There is something about making art that has a clear message of discontent. And I truly believe that as artists we have a responsibility to be visual in that discontent. Some of the best art work of protest can be seen in the posters from the March on Washington. The clever phrasing and graphics that got right to the point of protesting the unbelievably sorry state of what the election here in the United States has dragged us down to as a society. We all know that we are better than this but somehow we just let it happen. We ignored our ability to process the consequences of the votes some of us cast while others gave in to the indecisiveness of who was worthy and kept those votes un-tallied. Rather to make no choice through a fear of making the wrong choice.  And then a vast number just preferred to stay home on election day. So here we are, waiting for a government of some of the most ignorant, self-centered politicians to chip away at our rights and our freedoms. And if not ours, then someone else’s. Either way we are all losing.

So this past weekend with two long-time resident students here in my studio we talked and worked on little else. Luckily I have no artist friends who are not liberal and progressive in their political views. I respect those who have different views than mine and would fight for their right to maintain those views. But I have lost patience with the their willingness to stay so incredibly uninformed on the facts of where we are headed as a nation, a society and responsible steward for the environment of future generations.

I added to my pincushion collection by making a second in what is surely to become a series of notorious nincompoops working in concert to keep themselves in power by being arbiters of their falsehoods presented as truths. And unfortunately this is easy for them to do with an angry population of discontented citizens and a Congress filled to the brim with a need to push agendas that ten years ago would have seemed extremely uncivilized and detrimental to our diverse population.
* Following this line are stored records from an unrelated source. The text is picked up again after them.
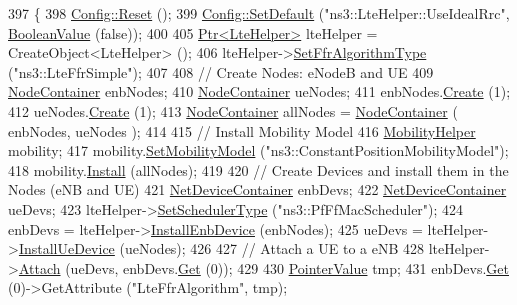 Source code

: \begin{DoxyCode}
397 \{
398   \hyperlink{group__config_ga2c1b65724f42f8c72276d7e7ad6df6db}{Config::Reset} ();
399   \hyperlink{group__config_ga2e7882df849d8ba4aaad31c934c40c06}{Config::SetDefault} (\textcolor{stringliteral}{"ns3::LteHelper::UseIdealRrc"}, 
      \hyperlink{classns3_1_1BooleanValue}{BooleanValue} (\textcolor{keyword}{false}));
400 
405   \hyperlink{classns3_1_1Ptr}{Ptr<LteHelper>} lteHelper = CreateObject<LteHelper> ();
406   lteHelper->\hyperlink{classns3_1_1LteHelper_a035c6b03305c1511975362f80425b5fc}{SetFfrAlgorithmType} (\textcolor{stringliteral}{"ns3::LteFfrSimple"});
407 
408   \textcolor{comment}{// Create Nodes: eNodeB and UE}
409   \hyperlink{classns3_1_1NodeContainer}{NodeContainer} enbNodes;
410   \hyperlink{classns3_1_1NodeContainer}{NodeContainer} ueNodes;
411   enbNodes.\hyperlink{classns3_1_1NodeContainer_a787f059e2813e8b951cc6914d11dfe69}{Create} (1);
412   ueNodes.\hyperlink{classns3_1_1NodeContainer_a787f059e2813e8b951cc6914d11dfe69}{Create} (1);
413   \hyperlink{classns3_1_1NodeContainer}{NodeContainer} allNodes = \hyperlink{classns3_1_1NodeContainer}{NodeContainer} ( enbNodes, ueNodes );
414 
415   \textcolor{comment}{// Install Mobility Model}
416   \hyperlink{classns3_1_1MobilityHelper}{MobilityHelper} mobility;
417   mobility.\hyperlink{classns3_1_1MobilityHelper_a030275011b6f40682e70534d30280aba}{SetMobilityModel} (\textcolor{stringliteral}{"ns3::ConstantPositionMobilityModel"});
418   mobility.\hyperlink{classns3_1_1MobilityHelper_a07737960ee95c0777109cf2994dd97ae}{Install} (allNodes);
419 
420   \textcolor{comment}{// Create Devices and install them in the Nodes (eNB and UE)}
421   \hyperlink{classns3_1_1NetDeviceContainer}{NetDeviceContainer} enbDevs;
422   \hyperlink{classns3_1_1NetDeviceContainer}{NetDeviceContainer} ueDevs;
423   lteHelper->\hyperlink{classns3_1_1LteHelper_a8f86e55b8b80a81732c4b2df00fb25d5}{SetSchedulerType} (\textcolor{stringliteral}{"ns3::PfFfMacScheduler"});
424   enbDevs = lteHelper->\hyperlink{classns3_1_1LteHelper_a5e009ad35ef85f46b5a6099263f15a03}{InstallEnbDevice} (enbNodes);
425   ueDevs = lteHelper->\hyperlink{classns3_1_1LteHelper_ac9cd932d7de92811cfa953c2e3b2fc9f}{InstallUeDevice} (ueNodes);
426 
427   \textcolor{comment}{// Attach a UE to a eNB}
428   lteHelper->\hyperlink{classns3_1_1LteHelper_a9466743f826aa2652a87907b7f0a1c87}{Attach} (ueDevs, enbDevs.\hyperlink{classns3_1_1NetDeviceContainer_a677d62594b5c9d2dea155cc5045f4d0b}{Get} (0));
429 
430   \hyperlink{classns3_1_1PointerValue}{PointerValue} tmp;
431   enbDevs.\hyperlink{classns3_1_1NetDeviceContainer_a677d62594b5c9d2dea155cc5045f4d0b}{Get} (0)->GetAttribute (\textcolor{stringliteral}{"LteFfrAlgorithm"}, tmp);

\end{DoxyCode}

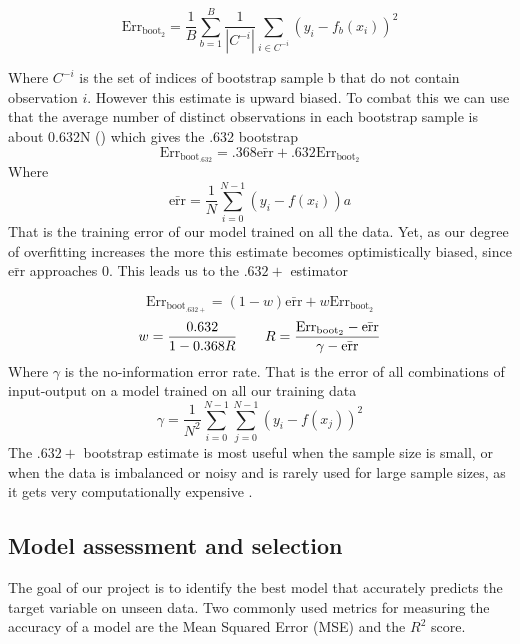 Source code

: \documentclass{article}
\begin{document}
\begin{equation*}
    \text{Err}_{\text{boot}_2} =  \frac{1}{B} \sum_{b=1}^B \frac{1}{|C^{-i}|} \sum_{i \in C^{-i}} (y_i - f_b(x_i))^2
\end{equation*}

Where $C^{-i}$ is the set of indices of bootstrap sample b that do not contain
observation $i$. However this estimate is upward biased. To combat this we can use that the average number of distinct observations in each bootstrap sample is about 0.632N (\cite[p.~270]{Hastie2009}) which gives the .632 bootstrap
\begin{equation*}
    \text{Err}_{\text{boot}_{.632}} = .368\bar{\text{err}} + .632 \text{Err}_{\text{boot}_2}
\end{equation*}
Where
\begin{equation*}
    \bar{\text{err}} = \frac{1}{N} \sum_{i=0}^{N-1} (y_i - f(x_i))a
\end{equation*}
That is the training error of our model trained on all the data. Yet, as our degree of overfitting increases the more this estimate becomes optimistically biased, since $\bar{\text{err}}$ approaches 0.
This leads us to the $.632+$ estimator

\begin{equation*}
    \text{Err}_{\text{boot}_{.632+}} = (1-w)\bar{\text{err}} + w \text{Err}_{\text{boot}_2}
\end{equation*}
\begin{equation*}
    w  = \frac{0.632}{1-0.368R} \hspace{7mm} R = \frac{\text{Err}_{\text{boot}_2}- \bar{\text{err}}}{\gamma - \bar{\text{err}}}
\end{equation*}
Where $\gamma$ is the no-information error rate. That is the error of all combinations of input-output on a model trained on all our training data
\begin{equation*}
    \gamma = \frac{1}{N^2} \sum_{i= 0}^{N-1}\sum_{j = 0}^{N-1} (y_i - f(x_j))^2
\end{equation*}
The $.632+$ bootstrap estimate is most useful when the sample size is small, or when the data is imbalanced or noisy and is rarely used for large sample sizes, as it gets very computationally expensive \cite[p.~271]{Hastie2009}.

\subsection{Model assessment and selection}
The goal of our project is to identify the best model that accurately predicts the target variable on unseen data. Two commonly used metrics for measuring the accuracy of a model are the Mean Squared Error (MSE) and the $R^2$ score.
\end{document}
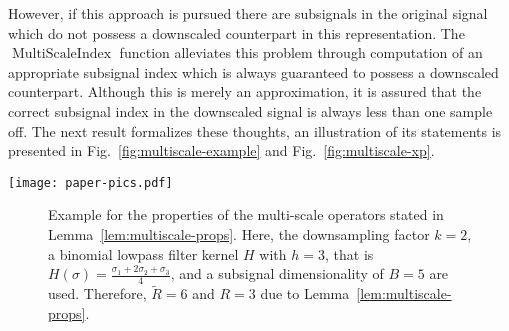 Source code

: \documentclass[journal]{IEEEtran}
\DeclareMathOperator{\Subsignal}{Subsignal}
\DeclareMathOperator{\SubsignalPad}{SubsignalPad}
\DeclareMathOperator{\MultiScaleSubsignal}{MultiScaleSubsignal}
\DeclareMathOperator{\MultiScaleIndex}{MultiScaleIndex}
\begin{document}
However, if this approach is pursued there are subsignals in the original signal which do not possess a downscaled counterpart in this representation.
The $\MultiScaleIndex$ function alleviates this problem through computation of an appropriate subsignal index which is always guaranteed to possess a downscaled counterpart.
Although this is merely an approximation, it is assured that the correct subsignal index in the downscaled signal is always less than one sample off.
The next result formalizes these thoughts, an illustration of its statements is presented in Fig.~\ref{fig:multiscale-example} and Fig.~\ref{fig:multiscale-xp}.

\begin{figure*}[t]
  \centering
  \texttt{[image: paper-pics.pdf]}
  \caption{Illustration of the multi-scale analysis approach detailed in Lemma~\ref{lem:multiscale-props} for image processing as an example.
    The original image (gray area on the left-hand side) is padded with $R$ pixels (orange area) using Neumann boundary conditions.
    Downscaling of the padded image with a scale factor of $k = 3$ yields the small image on the right-hand side.
    The red area in the original image is a region of interest with $B$ pixels in either dimension, it can be extracted conventionally using the $\Subsignal$ operator.
    The $\SubsignalPad$ operator extracts an extended region of interest with $B + 2R$ pixels in either dimension (yellow area), which provides more context than the original region of interest.
    If that extended region is downscaled, it is guaranteed by the choice of $R$ that the resulting signal possesses $B$ samples in either dimension.
    This downscaled, padded region is equivalent to application of the $\MultiScaleSubsignal$ operator.
    Its outcome can also be found in the downscaled, padded image (green area) if the indices are adjusted through the $\MultiScaleIndex$ function.
    Figure best viewed in color.}
  \label{fig:multiscale-example}
\end{figure*}\begin{figure}[p]
  \centering
  \caption{Example for the properties of the multi-scale operators stated in Lemma~\ref{lem:multiscale-props}.
    Here, the downsampling factor $k = 2$, a binomial lowpass filter kernel $H$ with $h = 3$, that is $H(\sigma) = \frac{\sigma_1 + 2\sigma_2 + \sigma_3}{4}$, and a subsignal dimensionality of $B = 5$ are used.
    Therefore, $\tilde{R} = 6$ and $R = 3$ due to Lemma~\ref{lem:multiscale-props}.
}
\end{figure}
\end{document}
They can’t work fast enough to shove through their small world views while we are distracted with the constant machinations of an inner circle in need of some therapy.

Needless to say I have ordered additional colors of  felt to make up more figures for holding the pins that are such a pleasure to plunge into them.

We checked to make sure that using the American flag as an art statement is protected under the first amendment. So one of us got right on that while artists are still being protected…perhaps no longer educated or funded, but protected. I really like where this particular piece is going.

Our losses and injuries as a nation with added text and more references to healing.

And another one worked on this book.

The interesting thing about this period of American book covers is that most of the covers were designed by women as were the illustrations and in most cases the authorship as well. Interesting.

So once opened it was stream of consciousness writing inspired by our present political situation and the words in the titles.

And other pages rich for interpretation.

I feel more hopeful spending time with these two artists/writers. We won’t be silent and we won’t “go along”. It was heartening this weekend to also hear from friends around the world who like my pincushions and shared suggestions of how to pose and photograph them. And still more are making their own to poke sharp things into.

I also heard this weekend about friends designing postcards to mail to those politicians experiencing the protectiveness of self-imposed isolation. Bravo! We need to keep making our voices heard through actions and art. It is going to be a nasty and bumpy road as we try to reach some agreements on who we are in this country and earn back some of the respect we have lost in the world. Thank you to those who march, those who write letters and those who make art. We all need to pay attention.